Genèse a d’abord cette particularité de se présenter sous la forme articulée d’un triptyque, dont chaque volet retrace une entrée différente dans la vie amoureuse. Les deux premiers, se déroulant en parallèle, mettent en scène deux personnages apparentés. Guillaume (Théodore Pellerin), lycéen interne dans un établissement pour garçons, jouant les fanfarons auprès de sa classe, se découvre une inclination pour un camarade qui n’est autre que son meilleur ami. Découverte qui va peu à peu relativiser sa position dominante auprès des autres et donner accès à son désarroi comme à sa solitude. Sa demi-sœur Charlotte (Noée Abita, jeune comédienne française révélée en 2017 dans Ava, de Léa Mysius) quitte un petit ami trop velléitaire sur un mot de trop, pour fréquenter des garçons plus âgés et moins scrupuleux, qui n’hésiteront pas à profiter de son inexpérience et à se jouer d’elle.
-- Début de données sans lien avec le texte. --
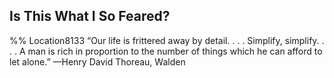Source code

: ## Is This What I So Feared? 
%% Location8133 
“Our life is frittered away by detail. . . . Simplify, simplify. . . . A man is rich in proportion to the number of things which he can afford to let alone.” —Henry David Thoreau, Walden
L’un comme l’autre, chacun de son côté, expérimentent une sortie de piste et se confrontent à la non-réciprocité du sentiment amoureux, comme à l’asymétrie des désirs. Philippe Lesage filme leur déshérence et leur incertitude en entremêlant leurs trajectoires sinueuses, à la faveur d’un point de vue distant mais caressant, où une caméra languide balaye l’espace avec douceur. A l’un sont dévolus les intérieurs de l’internat avec ses rituels masculins (batailles de polochons, émulation de l’équipe de hockey), mais aussi ses interstices secrets (lire J. D. Salinger après l’extinction des feux). A l’autre les virées extérieures, hors du temps scolaire, toujours entre deux appartements et deux partenaires, traînant dans les rues, les bars et les parcs au fil d’une quête de liberté qui se confond avec une dérive.
Primauté affective
Leurs parcours croisés débouchent pour chacun sur un drame traumatique, dont on peut regretter que le recul stylisé de la mise en scène donne l’apparence d’une sanction, ramenant l’ensemble à l’aune d’un discours asséné (les sexualités trop libres ou trop à part sont punies par la société). Pour autant, le film ne s’arrête pas là : une dernière partie s’ajoute en un addendum magnifique au terme du récit. Dans un camp de vacances, l’été, deux enfants, Félix (Edouard Tremblay-Grenier) et Béatrice (Emilie Bierre), tombent amoureux l’un de l’autre. Avec eux, le film remonte au temps d’avant l’adolescence (d’où la « genèse » du titre) et à cette émotion primitive qui éclôt ici parmi les activités du camp. Chansons, regards échangés, messages adressés, attente et rencontres éphémères : la caméra recueille toutes ces choses ineffables qui jalonnent la naissance du sentiment. Ce retour aux origines ne conjure pas les drames à venir, mais rétablit une primauté affective où tout est encore possible.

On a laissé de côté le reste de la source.